The Morning Marine Layer...

Low clouds hung 500 feet over the Diablo Valley of California, and fog obscured the sky as a small low-wing plane rose into the air above Buchanan Field. A slight, eight-knot wind blew from the northeast.

Keith K. Griffiths, a native of San Francisco, devout Mormon, and an Army veteran, was the president and chief engineer of Electaire Systems Inc. of Concord, and also a quality control consultant and a civil engineer, was flying to Oxnard to give a lecture.

"Man of the Year"...

Mr. Griffiths was given the Contra Costa County Dental Society's "Man of the Year" award in 1967 after his firm presented a gift of dental operating equipment to John Muir Hospital in Walnut Creek. As a pilot, he had over 200 hours of flight time, having earned his license in August of that year.

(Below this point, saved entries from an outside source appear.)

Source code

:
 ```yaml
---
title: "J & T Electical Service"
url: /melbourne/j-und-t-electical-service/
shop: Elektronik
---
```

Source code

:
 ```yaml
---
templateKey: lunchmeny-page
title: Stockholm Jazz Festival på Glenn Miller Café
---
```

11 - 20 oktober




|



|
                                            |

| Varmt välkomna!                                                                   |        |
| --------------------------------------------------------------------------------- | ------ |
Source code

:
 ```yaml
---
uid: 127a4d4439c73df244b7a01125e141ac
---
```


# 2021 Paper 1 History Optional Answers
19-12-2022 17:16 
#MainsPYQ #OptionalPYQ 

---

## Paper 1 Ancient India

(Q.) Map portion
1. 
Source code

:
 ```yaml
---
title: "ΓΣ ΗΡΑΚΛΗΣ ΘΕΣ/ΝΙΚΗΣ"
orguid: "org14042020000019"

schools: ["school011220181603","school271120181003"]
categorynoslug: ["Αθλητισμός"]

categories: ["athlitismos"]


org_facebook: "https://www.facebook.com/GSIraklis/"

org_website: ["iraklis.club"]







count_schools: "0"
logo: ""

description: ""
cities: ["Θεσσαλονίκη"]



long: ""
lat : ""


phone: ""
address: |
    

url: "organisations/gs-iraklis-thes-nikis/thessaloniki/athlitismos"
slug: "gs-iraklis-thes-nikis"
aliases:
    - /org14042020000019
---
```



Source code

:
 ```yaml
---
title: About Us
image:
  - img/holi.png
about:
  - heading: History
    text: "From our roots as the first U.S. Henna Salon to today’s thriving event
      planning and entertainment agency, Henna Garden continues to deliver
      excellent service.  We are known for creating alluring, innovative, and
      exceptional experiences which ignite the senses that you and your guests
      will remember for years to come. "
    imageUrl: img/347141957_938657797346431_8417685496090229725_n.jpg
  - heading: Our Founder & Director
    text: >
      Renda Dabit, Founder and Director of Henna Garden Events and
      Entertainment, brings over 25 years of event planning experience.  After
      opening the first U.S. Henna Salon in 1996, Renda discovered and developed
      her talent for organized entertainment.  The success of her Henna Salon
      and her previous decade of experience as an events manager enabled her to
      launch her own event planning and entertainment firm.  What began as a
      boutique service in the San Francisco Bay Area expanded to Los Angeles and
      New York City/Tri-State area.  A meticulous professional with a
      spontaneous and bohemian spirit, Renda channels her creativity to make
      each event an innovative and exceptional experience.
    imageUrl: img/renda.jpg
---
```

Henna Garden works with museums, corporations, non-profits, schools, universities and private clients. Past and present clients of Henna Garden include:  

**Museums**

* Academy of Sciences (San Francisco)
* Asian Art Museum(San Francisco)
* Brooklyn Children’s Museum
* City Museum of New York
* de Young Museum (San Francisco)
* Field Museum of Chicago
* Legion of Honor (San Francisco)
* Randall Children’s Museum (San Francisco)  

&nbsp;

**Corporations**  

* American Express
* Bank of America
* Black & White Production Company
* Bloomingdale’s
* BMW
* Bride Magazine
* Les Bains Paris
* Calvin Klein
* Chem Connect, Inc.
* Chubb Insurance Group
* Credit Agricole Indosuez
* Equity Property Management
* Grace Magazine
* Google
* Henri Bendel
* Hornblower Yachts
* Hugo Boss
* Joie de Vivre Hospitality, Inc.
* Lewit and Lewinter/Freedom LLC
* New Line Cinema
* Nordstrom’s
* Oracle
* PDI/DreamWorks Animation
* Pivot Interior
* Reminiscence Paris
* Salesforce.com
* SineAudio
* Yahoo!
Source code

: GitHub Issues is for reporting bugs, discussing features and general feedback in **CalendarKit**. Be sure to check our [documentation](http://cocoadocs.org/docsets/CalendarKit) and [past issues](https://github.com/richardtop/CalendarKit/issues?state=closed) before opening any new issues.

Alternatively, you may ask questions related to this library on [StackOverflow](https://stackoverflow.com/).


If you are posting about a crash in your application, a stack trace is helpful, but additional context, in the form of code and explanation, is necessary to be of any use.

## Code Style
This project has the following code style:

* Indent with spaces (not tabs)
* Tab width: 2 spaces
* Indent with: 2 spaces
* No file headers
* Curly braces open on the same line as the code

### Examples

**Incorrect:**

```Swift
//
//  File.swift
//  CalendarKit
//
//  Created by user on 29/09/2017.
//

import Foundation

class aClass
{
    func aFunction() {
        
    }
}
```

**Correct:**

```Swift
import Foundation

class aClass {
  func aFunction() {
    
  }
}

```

His nephew, Brett K. Griffiths, 17, joined him on the flight. Born in Santa Rosa, California, he was a painter who moved to Concord about five months prior. He had worked in Monterey before and was apparently on his way there.

The plane, a Piper PA-22 ‘Colt’, tail number N8254C, belonged to Dr. Joseph Kent Heaps. Griffiths had been known to borrow Heaps’ plane several times before.

Shortly into the initial climb after takeoff, something happened, and witnesses said the plane exploded when it hit a marshy field shortly after 6 a.m., digging a sizeable hole in the ground. Only the metal outlines of the plane were left after the crash. Ironically, the Contra Costa County Coroner's Office made the identification of the two bodies from dental charts.

First Lessons Ignored...

Investigators from the Federal Aviation Agency and the National Transportation Safety Association inspected the crash site to try to determine what caused the crash, and concluded that the pilot had inadequate preflight preparation, & initiated the flight into adverse weather conditions, and suffered spatial disorientation in the clouds. The resulting vertigo caused Griffiths to lose control of the plane.